# [Provided data]

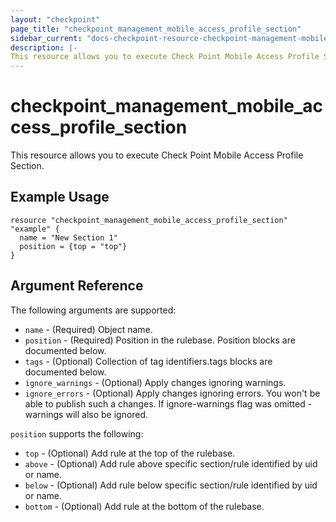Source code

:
 ```yaml
---
layout: "checkpoint"
page_title: "checkpoint_management_mobile_access_profile_section"
sidebar_current: "docs-checkpoint-resource-checkpoint-management-mobile-access-profile-section"
description: |-
This resource allows you to execute Check Point Mobile Access Profile Section.
---
```


# checkpoint_management_mobile_access_profile_section

This resource allows you to execute Check Point Mobile Access Profile Section.

## Example Usage


```hcl
resource "checkpoint_management_mobile_access_profile_section" "example" {
  name = "New Section 1"
  position = {top = "top"}
}
```

## Argument Reference

The following arguments are supported:

* `name` - (Required) Object name. 
* `position` - (Required) Position in the rulebase. Position blocks are documented below.
* `tags` - (Optional) Collection of tag identifiers.tags blocks are documented below.
* `ignore_warnings` - (Optional) Apply changes ignoring warnings. 
* `ignore_errors` - (Optional) Apply changes ignoring errors. You won't be able to publish such a changes. If ignore-warnings flag was omitted - warnings will also be ignored. 

`position` supports the following:

* `top` - (Optional) Add rule at the top of the rulebase.
* `above` - (Optional) Add rule above specific section/rule identified by uid or name.
* `below` - (Optional) Add rule below specific section/rule identified by uid or name.
* `bottom` - (Optional) Add rule at the bottom of the rulebase.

# [Task details]
Answer with the exact lines running from the one that contains "below specific section/rule identified by uid or name." through the last line of the data. Include no other line.

# [Written answer]
* `below` - (Optional) Add rule below specific section/rule identified by uid or name.
* `bottom` - (Optional) Add rule at the bottom of the rulebase.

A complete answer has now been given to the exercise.